General: Island with markant, long shape at the west coast of Spitsbergen between Isfjord and Kongsfjord, separated from Spitsbergen by Forlandssund. This strait is partly very shallow, so only very small ships can sail through it. The island is 86 km long, but only 5-11 km wide and has a land area of 650 km2. Prins Karls Forland is a national park on its own.
Geology: Mostly metamorphic basement rocks (schists, phyllite, quarzites etc.,). Lower Tertiary sandstones and conglomerates in the northern part on the eastern side at the coast.
St. Jonsfjord with folded sediment layers in the background.
Recommended book for further, well-digestable (really!) info about geology and landscape of Svalbard.
Landscape: Partly alpine mountains with very pointed peaks and wild glaciers, which are very spectacular and remind one of the Antarctic Peninsula. The highest mountain, Monacofjellet, is 1081 m high. Partly wide coastal plains. Seen from a distance, the southern part of the island looks like a separate island as it is separated from the mountainous north from a vast lowland area. There are very nice rock glaciers, old beach ridge series, frost patterned ground etc.
Glaciers on the eastern side of Prins Karls Forland.
Coastal plain on the eastern side of Prins Karls Forland with beach ridges and lagoons.
Engelskbukta/St. Jonsfjord: Both are within the Tertiary fold belt near the west coast and thus have beautiful mountains. The interiour is strongly glaciated, and there are calving glacier fronts in St. Jongsfjord. In Engelskbukta, the glacier Comfortlessbreen terminates on shore in a wild landscape of moraines and a large outwash plain.
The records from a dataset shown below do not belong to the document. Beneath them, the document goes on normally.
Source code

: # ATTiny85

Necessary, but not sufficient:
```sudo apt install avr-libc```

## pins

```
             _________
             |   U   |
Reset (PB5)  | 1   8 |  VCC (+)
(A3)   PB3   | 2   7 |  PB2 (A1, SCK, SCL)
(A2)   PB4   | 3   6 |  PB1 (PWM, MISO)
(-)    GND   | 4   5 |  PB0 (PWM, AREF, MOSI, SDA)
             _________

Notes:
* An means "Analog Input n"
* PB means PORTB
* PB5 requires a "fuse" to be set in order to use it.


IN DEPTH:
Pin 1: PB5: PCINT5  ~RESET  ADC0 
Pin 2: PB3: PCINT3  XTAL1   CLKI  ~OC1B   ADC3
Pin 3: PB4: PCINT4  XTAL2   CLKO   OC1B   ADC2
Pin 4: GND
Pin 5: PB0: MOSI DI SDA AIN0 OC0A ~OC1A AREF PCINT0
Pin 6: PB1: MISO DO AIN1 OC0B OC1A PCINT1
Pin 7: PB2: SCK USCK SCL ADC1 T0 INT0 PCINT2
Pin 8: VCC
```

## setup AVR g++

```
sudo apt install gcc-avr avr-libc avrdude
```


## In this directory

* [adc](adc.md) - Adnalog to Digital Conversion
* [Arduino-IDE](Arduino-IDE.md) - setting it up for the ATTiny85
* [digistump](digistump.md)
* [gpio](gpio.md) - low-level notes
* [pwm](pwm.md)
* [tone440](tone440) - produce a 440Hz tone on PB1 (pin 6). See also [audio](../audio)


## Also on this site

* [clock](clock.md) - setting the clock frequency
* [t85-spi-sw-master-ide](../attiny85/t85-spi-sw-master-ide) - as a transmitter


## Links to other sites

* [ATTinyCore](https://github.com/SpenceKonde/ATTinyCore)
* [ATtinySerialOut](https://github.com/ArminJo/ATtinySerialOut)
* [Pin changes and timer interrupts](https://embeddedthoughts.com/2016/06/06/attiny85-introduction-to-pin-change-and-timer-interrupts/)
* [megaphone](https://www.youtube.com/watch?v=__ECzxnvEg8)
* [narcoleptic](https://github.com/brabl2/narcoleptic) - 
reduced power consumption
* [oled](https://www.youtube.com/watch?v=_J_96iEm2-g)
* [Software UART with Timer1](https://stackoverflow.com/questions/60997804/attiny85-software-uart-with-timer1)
The landscape is mostly steep, but there is nice tundra on more gentle slopes around Engelskbukta.
South of Engelskbukta, there is a rather uniform, featureless coastal plain, which extends far into the strait Forlandssund which separates the main island from Prins Karls Forland. This very conspicuous spit of land is called Sarstangen, and it continues as an underwater shallow across Forlandssund, making passage impossible for larger vessels.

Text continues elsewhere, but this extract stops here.